▽

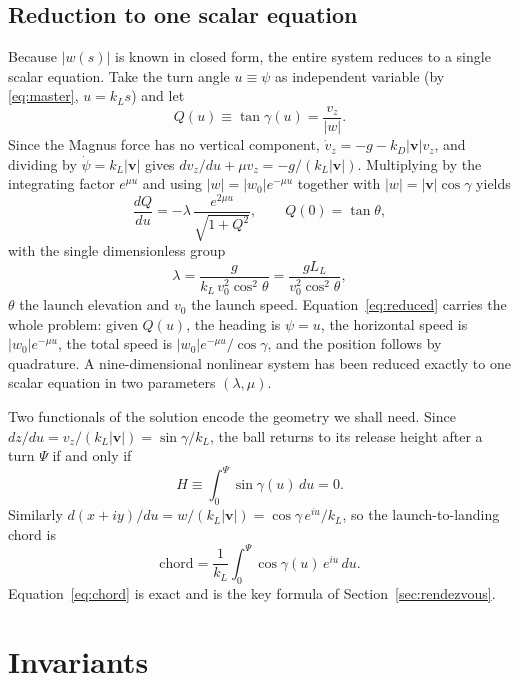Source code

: \documentclass[aip,amsmath,amssymb,preprint,floatfix]{revtex4-2}
\newcommand{\kL}{k_{L}}
\newcommand{\kD}{k_{D}}
\newcommand{\LL}{L_{L}}
\newcommand{\vv}{\bm{v}}
\begin{document}
\subsection{Reduction to one scalar equation}

Because $|w(s)|$ is known in closed form, the entire system reduces to a single
scalar equation. Take the turn angle $u\equiv\psi$ as independent variable (by
\eqref{eq:master}, $u=\kL s$) and let
\begin{equation}
Q(u) \equiv \tan\gamma(u) = \frac{v_z}{|w|}.
\end{equation}
Since the Magnus force has no vertical component, $\dot v_z=-g-\kD|\vv|v_z$, and
dividing by $\dot\psi=\kL|\vv|$ gives
$dv_z/du+\mu v_z=-g/(\kL|\vv|)$. Multiplying by the integrating factor $e^{\mu u}$
and using $|w|=|w_0|e^{-\mu u}$ together with $|w|=|\vv|\cos\gamma$ yields
\begin{equation}
\boxed{\;\frac{dQ}{du} = -\lambda\,\frac{e^{2\mu u}}{\sqrt{1+Q^2}},\qquad
Q(0)=\tan\theta,\;}
\label{eq:reduced}
\end{equation}
with the single dimensionless group
\begin{equation}
\lambda = \frac{g}{\kL\,v_0^2\cos^2\theta} = \frac{g\LL}{v_0^2\cos^2\theta},
\label{eq:lambda}
\end{equation}
$\theta$ the launch elevation and $v_0$ the launch speed. Equation~\eqref{eq:reduced}
carries the whole problem: given $Q(u)$, the heading is $\psi=u$, the horizontal
speed is $|w_0|e^{-\mu u}$, the total speed is $|w_0|e^{-\mu u}/\cos\gamma$, and the
position follows by quadrature. A nine-dimensional nonlinear system has been reduced
exactly to one scalar equation in two parameters $(\lambda,\mu)$.

Two functionals of the solution encode the geometry we shall need. Since
$dz/du=v_z/(\kL|\vv|)=\sin\gamma/\kL$, the ball returns to its release height after a
turn $\Psi$ if and only if
\begin{equation}
H \equiv \int_0^{\Psi}\sin\gamma(u)\,du = 0 .
\label{eq:closure}
\end{equation}
Similarly $d(x+iy)/du=w/(\kL|\vv|)=\cos\gamma\,e^{iu}/\kL$, so the launch-to-landing
chord is
\begin{equation}
\text{chord} = \frac{1}{\kL}\int_0^{\Psi}\cos\gamma(u)\,e^{iu}\,du .
\label{eq:chord}
\end{equation}
Equation~\eqref{eq:chord} is exact and is the key formula of
Section~\ref{sec:rendezvous}.

\section{Invariants}
\label{sec:consequences}
\end{document}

△

■ EXERCISE DETAILS: Omit all pictures and repeat the rest of the records verbatim.

■ THE COMPLETED TASK:
Source code

: \documentclass[aip,amsmath,amssymb,preprint,floatfix]{revtex4-2}
\newcommand{\kL}{k_{L}}
\newcommand{\kD}{k_{D}}
\newcommand{\LL}{L_{L}}
\newcommand{\vv}{\bm{v}}
\begin{document}
\subsection{Reduction to one scalar equation}

Because $|w(s)|$ is known in closed form, the entire system reduces to a single
scalar equation. Take the turn angle $u\equiv\psi$ as independent variable (by
\eqref{eq:master}, $u=\kL s$) and let
\begin{equation}
Q(u) \equiv \tan\gamma(u) = \frac{v_z}{|w|}.
\end{equation}
Since the Magnus force has no vertical component, $\dot v_z=-g-\kD|\vv|v_z$, and
dividing by $\dot\psi=\kL|\vv|$ gives
$dv_z/du+\mu v_z=-g/(\kL|\vv|)$. Multiplying by the integrating factor $e^{\mu u}$
and using $|w|=|w_0|e^{-\mu u}$ together with $|w|=|\vv|\cos\gamma$ yields
\begin{equation}
\boxed{\;\frac{dQ}{du} = -\lambda\,\frac{e^{2\mu u}}{\sqrt{1+Q^2}},\qquad
Q(0)=\tan\theta,\;}
\label{eq:reduced}
\end{equation}
with the single dimensionless group
\begin{equation}
\lambda = \frac{g}{\kL\,v_0^2\cos^2\theta} = \frac{g\LL}{v_0^2\cos^2\theta},
\label{eq:lambda}
\end{equation}
$\theta$ the launch elevation and $v_0$ the launch speed. Equation~\eqref{eq:reduced}
carries the whole problem: given $Q(u)$, the heading is $\psi=u$, the horizontal
speed is $|w_0|e^{-\mu u}$, the total speed is $|w_0|e^{-\mu u}/\cos\gamma$, and the
position follows by quadrature. A nine-dimensional nonlinear system has been reduced
exactly to one scalar equation in two parameters $(\lambda,\mu)$.

Two functionals of the solution encode the geometry we shall need. Since
$dz/du=v_z/(\kL|\vv|)=\sin\gamma/\kL$, the ball returns to its release height after a
turn $\Psi$ if and only if
\begin{equation}
H \equiv \int_0^{\Psi}\sin\gamma(u)\,du = 0 .
\label{eq:closure}
\end{equation}
Similarly $d(x+iy)/du=w/(\kL|\vv|)=\cos\gamma\,e^{iu}/\kL$, so the launch-to-landing
chord is
\begin{equation}
\text{chord} = \frac{1}{\kL}\int_0^{\Psi}\cos\gamma(u)\,e^{iu}\,du .
\label{eq:chord}
\end{equation}
Equation~\eqref{eq:chord} is exact and is the key formula of
Section~\ref{sec:rendezvous}.

\section{Invariants}
\label{sec:consequences}
\end{document}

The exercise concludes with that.